Entries shown START
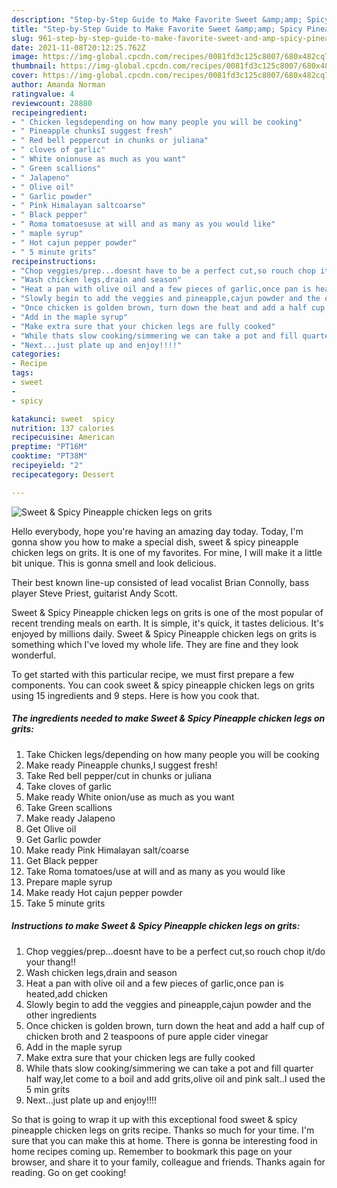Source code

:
 ```yaml
---
description: "Step-by-Step Guide to Make Favorite Sweet &amp;amp; Spicy Pineapple chicken legs on grits"
title: "Step-by-Step Guide to Make Favorite Sweet &amp;amp; Spicy Pineapple chicken legs on grits"
slug: 961-step-by-step-guide-to-make-favorite-sweet-and-amp-spicy-pineapple-chicken-legs-on-grits
date: 2021-11-08T20:12:25.762Z
image: https://img-global.cpcdn.com/recipes/0081fd3c125c8007/680x482cq70/sweet-spicy-pineapple-chicken-legs-on-grits-recipe-main-photo.jpg
thumbnail: https://img-global.cpcdn.com/recipes/0081fd3c125c8007/680x482cq70/sweet-spicy-pineapple-chicken-legs-on-grits-recipe-main-photo.jpg
cover: https://img-global.cpcdn.com/recipes/0081fd3c125c8007/680x482cq70/sweet-spicy-pineapple-chicken-legs-on-grits-recipe-main-photo.jpg
author: Amanda Norman
ratingvalue: 4
reviewcount: 28880
recipeingredient:
- " Chicken legsdepending on how many people you will be cooking"
- " Pineapple chunksI suggest fresh"
- " Red bell peppercut in chunks or juliana"
- " cloves of garlic"
- " White onionuse as much as you want"
- " Green scallions"
- " Jalapeno"
- " Olive oil"
- " Garlic powder"
- " Pink Himalayan saltcoarse"
- " Black pepper"
- " Roma tomatoesuse at will and as many as you would like"
- " maple syrup"
- " Hot cajun pepper powder"
- " 5 minute grits"
recipeinstructions:
- "Chop veggies/prep...doesnt have to be a perfect cut,so rouch chop it/do your thang!!"
- "Wash chicken legs,drain and season"
- "Heat a pan with olive oil and a few pieces of garlic,once pan is heated,add chicken"
- "Slowly begin to add the veggies and pineapple,cajun powder and the other ingredients"
- "Once chicken is golden brown, turn down the heat and add a half cup of chicken broth and 2 teaspoons of pure apple cider vinegar"
- "Add in the maple syrup"
- "Make extra sure that your chicken legs are fully cooked"
- "While thats slow cooking/simmering we can take a pot and fill quarter half way,let come to a boil and add grits,olive oil and pink salt..I used the 5 min grits"
- "Next...just plate up and enjoy!!!!"
categories:
- Recipe
tags:
- sweet
- 
- spicy

katakunci: sweet  spicy 
nutrition: 137 calories
recipecuisine: American
preptime: "PT16M"
cooktime: "PT38M"
recipeyield: "2"
recipecategory: Dessert

---
```



![Sweet &amp; Spicy Pineapple chicken legs on grits](https://img-global.cpcdn.com/recipes/0081fd3c125c8007/680x482cq70/sweet-spicy-pineapple-chicken-legs-on-grits-recipe-main-photo.jpg)

Hello everybody, hope you're having an amazing day today. Today, I'm gonna show you how to make a special dish, sweet &amp; spicy pineapple chicken legs on grits. It is one of my favorites. For mine, I will make it a little bit unique. This is gonna smell and look delicious.

Their best known line-up consisted of lead vocalist Brian Connolly, bass player Steve Priest, guitarist Andy Scott.

Sweet &amp; Spicy Pineapple chicken legs on grits is one of the most popular of recent trending meals on earth. It is simple, it's quick, it tastes delicious. It's enjoyed by millions daily. Sweet &amp; Spicy Pineapple chicken legs on grits is something which I've loved my whole life. They are fine and they look wonderful.


To get started with this particular recipe, we must first prepare a few components. You can cook sweet &amp; spicy pineapple chicken legs on grits using 15 ingredients and 9 steps. Here is how you cook that.

<!--inarticleads1-->

##### The ingredients needed to make Sweet &amp; Spicy Pineapple chicken legs on grits:

1. Take  Chicken legs/depending on how many people you will be cooking
1. Make ready  Pineapple chunks,I suggest fresh!
1. Take  Red bell pepper/cut in chunks or juliana
1. Take  cloves of garlic
1. Make ready  White onion/use as much as you want
1. Take  Green scallions
1. Make ready  Jalapeno
1. Get  Olive oil
1. Get  Garlic powder
1. Make ready  Pink Himalayan salt/coarse
1. Get  Black pepper
1. Take  Roma tomatoes/use at will and as many as you would like
1. Prepare  maple syrup
1. Make ready  Hot cajun pepper powder
1. Take  5 minute grits




<!--inarticleads2-->

##### Instructions to make Sweet &amp; Spicy Pineapple chicken legs on grits:

1. Chop veggies/prep...doesnt have to be a perfect cut,so rouch chop it/do your thang!!
1. Wash chicken legs,drain and season
1. Heat a pan with olive oil and a few pieces of garlic,once pan is heated,add chicken
1. Slowly begin to add the veggies and pineapple,cajun powder and the other ingredients
1. Once chicken is golden brown, turn down the heat and add a half cup of chicken broth and 2 teaspoons of pure apple cider vinegar
1. Add in the maple syrup
1. Make extra sure that your chicken legs are fully cooked
1. While thats slow cooking/simmering we can take a pot and fill quarter half way,let come to a boil and add grits,olive oil and pink salt..I used the 5 min grits
1. Next...just plate up and enjoy!!!!




So that is going to wrap it up with this exceptional food sweet &amp; spicy pineapple chicken legs on grits recipe. Thanks so much for your time. I'm sure that you can make this at home. There is gonna be interesting food in home recipes coming up. Remember to bookmark this page on your browser, and share it to your family, colleague and friends. Thanks again for reading. Go on get cooking!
Entries shown END
What is needed is an exact copy of the lines above, from the one containing "1. Slowly begin" through the one containing "1. Add in the maple syrup", with nothing added.

1. Slowly begin to add the veggies and pineapple,cajun powder and the other ingredients
1. Once chicken is golden brown, turn down the heat and add a half cup of chicken broth and 2 teaspoons of pure apple cider vinegar
1. Add in the maple syrup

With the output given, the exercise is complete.